- _WHAT TO WORK ON_: From the records beneath, determine how many lines contain "file" and report only that figure.

- _TASK MATERIAL_:

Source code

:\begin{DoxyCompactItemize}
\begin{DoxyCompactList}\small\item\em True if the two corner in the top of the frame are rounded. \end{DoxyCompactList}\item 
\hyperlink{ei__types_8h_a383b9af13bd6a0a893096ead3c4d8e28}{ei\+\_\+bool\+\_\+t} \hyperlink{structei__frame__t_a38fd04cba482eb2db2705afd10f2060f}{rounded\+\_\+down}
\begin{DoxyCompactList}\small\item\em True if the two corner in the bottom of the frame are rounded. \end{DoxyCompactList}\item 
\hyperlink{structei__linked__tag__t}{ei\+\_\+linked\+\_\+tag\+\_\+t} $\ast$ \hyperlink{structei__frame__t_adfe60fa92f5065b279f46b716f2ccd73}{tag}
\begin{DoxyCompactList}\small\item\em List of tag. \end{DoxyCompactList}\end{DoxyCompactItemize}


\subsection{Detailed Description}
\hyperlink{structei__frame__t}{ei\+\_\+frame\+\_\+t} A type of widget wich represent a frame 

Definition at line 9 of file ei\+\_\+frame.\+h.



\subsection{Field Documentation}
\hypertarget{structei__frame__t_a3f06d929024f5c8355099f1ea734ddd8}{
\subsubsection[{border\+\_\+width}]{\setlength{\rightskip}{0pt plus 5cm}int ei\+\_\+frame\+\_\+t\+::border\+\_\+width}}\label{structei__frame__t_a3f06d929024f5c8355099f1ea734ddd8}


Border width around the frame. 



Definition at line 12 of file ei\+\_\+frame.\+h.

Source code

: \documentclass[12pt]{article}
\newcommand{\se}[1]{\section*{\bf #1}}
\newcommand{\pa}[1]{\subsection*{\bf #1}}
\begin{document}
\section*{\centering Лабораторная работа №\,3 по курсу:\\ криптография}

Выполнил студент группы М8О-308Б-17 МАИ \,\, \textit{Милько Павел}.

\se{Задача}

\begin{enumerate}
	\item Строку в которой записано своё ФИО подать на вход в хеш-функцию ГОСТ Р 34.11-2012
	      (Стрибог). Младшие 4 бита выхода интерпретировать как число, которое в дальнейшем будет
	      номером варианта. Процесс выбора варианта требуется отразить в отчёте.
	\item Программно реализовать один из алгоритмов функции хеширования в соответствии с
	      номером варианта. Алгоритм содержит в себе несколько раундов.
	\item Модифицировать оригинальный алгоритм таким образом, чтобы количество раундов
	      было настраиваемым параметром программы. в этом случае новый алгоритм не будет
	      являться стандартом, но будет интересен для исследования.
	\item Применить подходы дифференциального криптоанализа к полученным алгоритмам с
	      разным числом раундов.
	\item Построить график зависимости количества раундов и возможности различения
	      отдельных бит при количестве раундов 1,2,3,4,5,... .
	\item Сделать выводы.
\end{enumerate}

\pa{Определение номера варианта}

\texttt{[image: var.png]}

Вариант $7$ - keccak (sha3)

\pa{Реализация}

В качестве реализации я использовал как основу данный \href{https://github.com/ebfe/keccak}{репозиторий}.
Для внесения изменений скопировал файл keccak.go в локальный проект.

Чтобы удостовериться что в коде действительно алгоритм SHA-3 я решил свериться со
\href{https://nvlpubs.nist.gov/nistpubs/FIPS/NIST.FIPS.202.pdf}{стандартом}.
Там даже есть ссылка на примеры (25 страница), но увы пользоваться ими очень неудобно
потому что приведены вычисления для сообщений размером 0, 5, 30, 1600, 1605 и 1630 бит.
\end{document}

- _REPLY TO THE TASK_: 2